I see this happening in India all the time. Governments in India have been quick to deploy technology solutions to deal with the accountability problem. A few months ago on a trip to Andhra Pradesh I learnt that Mandal level program officers (APO), the key officials implementing MGRNEGA at the lowest administrative unit level, have been given a subsidized mobile phone with GPS technology. Every week, a computerized program sends an SMS alert to the mobile phone with a list of worksites (randomly selected through a computer program) that the APO is expected to monitor. To ensure that the APO undertakes these monitoring visits his movements are tracked through GPS technology. The district level MGNREGA officials are expected to use this information to hold the APO to account. In another instance, the Government of Uttar Pradesh has used Interactive Voice Response System technology to introduce a monitoring system for Mid-Day Meals. This experiment is now going to be rolled out across the country (watch out for a very interesting field note on the subject which should be available on our website early next week). In another interesting experiment, the Government of Chhattisgarh is using GIS technologies to monitor the movement of food grains as they travel to various collection points in the state. The list is endless. It is, as my colleague Salimah Samji says, the era of ‘E-Raj’ in India. The benefits of E-Raj are obvious and from the point of view of a reformer, it is often the only available option. Technology solutions are difficult to oppose; after all they are markers of modernization and tie in neatly with the India Shining narrative. Thus they are relatively easy to push through the system.

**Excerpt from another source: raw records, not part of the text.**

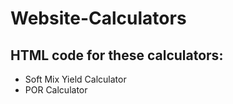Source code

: # Website-Calculators

## HTML code for these calculators:  
  
- Soft Mix Yield Calculator  
- POR Calculator  

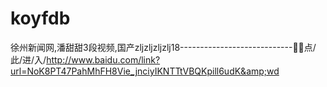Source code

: # koyfdb
徐州新闻网,潘甜甜3段视频,国产zljzljzljzlj18----------------------------💊💊点/此/进/入/http://www.baidu.com/link?url=NoK8PT47PahMhFH8Vie_jnciyIKNTTtVBQKpill6udK&amp;wd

But I worry that the emphasis on E-Raj has obscured the real discussion. That we need to use GPRS technology to monitor movements of frontline staff is indicative of a deep structural problem in the organization of the bureaucracy today – it is a question of incentives and motivation, of the power dynamic within the bureaucratic hierarchy and of the relationship between the frontline worker and citizens. Resolving this problem requires much more than introducing technology. In fact I would argue that the use of technology here simply results in policing the system rather than reforming it. Dealing with this problem requires fundamental administrative reform – something no one wants to talk about.
None of this is news! That technology is no magic bullet was well recognized by most panelists at the meeting. A Tanzanian MP put the debate in perspective when he asked those of us who were speaking about the power of technology and open government “How is this relevant for my constituents who are still struggling with lack of power and have no access to the internet?” A ready reminder that technology is a facilitator and not the only mechanism through which open government reforms can be implemented.
And to echo the Tanzanian MP’s sentiments, as the global campaign for open government gains ground, it is important that we keep reminding ourselves that open government is more than technology. It is about fundamentally transforming how government functions so that it is open, responsive and accountable.